Only the number is needed: count the lines below that hold the string "keyword".
____ Input records
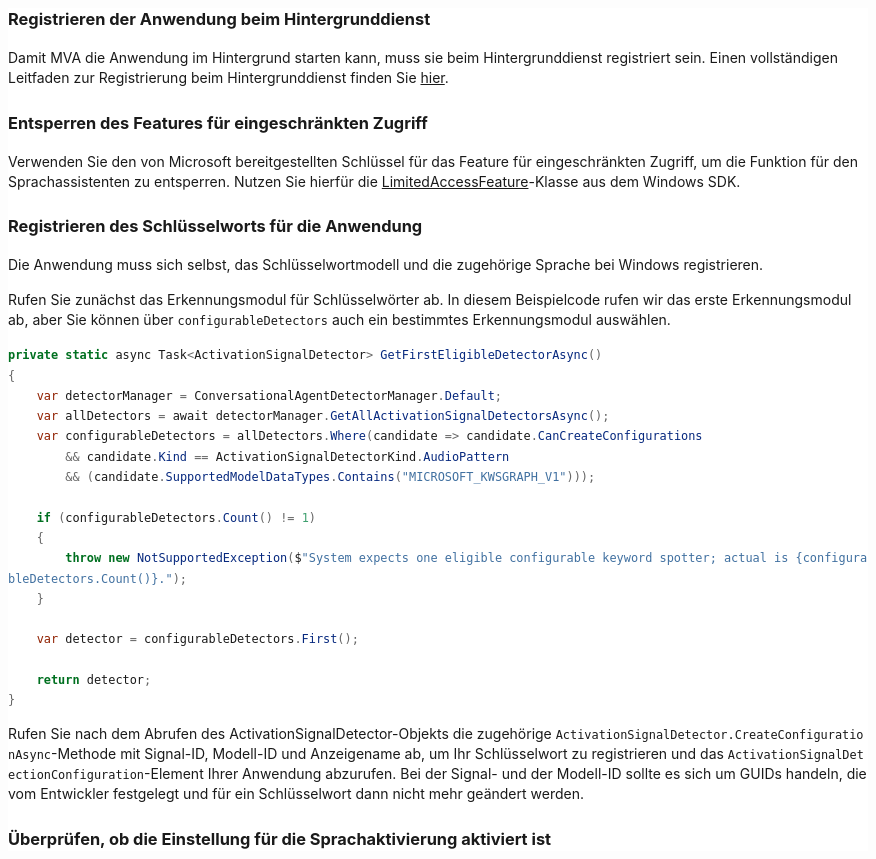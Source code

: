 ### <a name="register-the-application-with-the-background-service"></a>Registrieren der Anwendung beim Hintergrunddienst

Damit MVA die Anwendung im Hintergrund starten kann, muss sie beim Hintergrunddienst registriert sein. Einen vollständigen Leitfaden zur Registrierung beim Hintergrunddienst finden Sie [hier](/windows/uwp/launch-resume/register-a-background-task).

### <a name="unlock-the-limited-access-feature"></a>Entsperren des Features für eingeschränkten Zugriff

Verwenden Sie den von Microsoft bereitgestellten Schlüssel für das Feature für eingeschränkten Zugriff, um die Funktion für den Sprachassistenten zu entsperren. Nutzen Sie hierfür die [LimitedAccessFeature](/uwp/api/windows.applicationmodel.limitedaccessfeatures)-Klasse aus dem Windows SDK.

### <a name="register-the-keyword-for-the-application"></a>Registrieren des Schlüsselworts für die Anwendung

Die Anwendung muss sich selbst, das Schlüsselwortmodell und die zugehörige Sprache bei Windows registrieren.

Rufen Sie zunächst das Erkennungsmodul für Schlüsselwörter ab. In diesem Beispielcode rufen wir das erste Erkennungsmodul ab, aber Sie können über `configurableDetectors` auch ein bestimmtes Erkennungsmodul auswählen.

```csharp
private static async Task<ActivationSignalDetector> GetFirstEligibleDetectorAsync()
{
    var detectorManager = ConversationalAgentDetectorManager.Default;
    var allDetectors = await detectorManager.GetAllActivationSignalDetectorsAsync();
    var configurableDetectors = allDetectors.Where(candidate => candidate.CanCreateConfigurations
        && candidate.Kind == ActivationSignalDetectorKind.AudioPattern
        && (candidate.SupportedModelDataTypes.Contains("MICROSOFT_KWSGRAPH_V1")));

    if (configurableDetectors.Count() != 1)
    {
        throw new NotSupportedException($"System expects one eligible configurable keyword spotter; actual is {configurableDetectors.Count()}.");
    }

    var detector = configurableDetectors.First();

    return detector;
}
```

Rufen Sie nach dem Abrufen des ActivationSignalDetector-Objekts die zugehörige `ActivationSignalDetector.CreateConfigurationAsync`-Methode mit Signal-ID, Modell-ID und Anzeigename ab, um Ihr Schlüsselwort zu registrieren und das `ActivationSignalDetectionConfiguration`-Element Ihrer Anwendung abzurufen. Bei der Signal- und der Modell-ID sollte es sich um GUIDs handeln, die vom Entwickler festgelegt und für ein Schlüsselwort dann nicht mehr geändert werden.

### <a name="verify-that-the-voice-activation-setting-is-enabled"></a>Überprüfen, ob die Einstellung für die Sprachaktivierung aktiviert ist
________
— Task solution —
2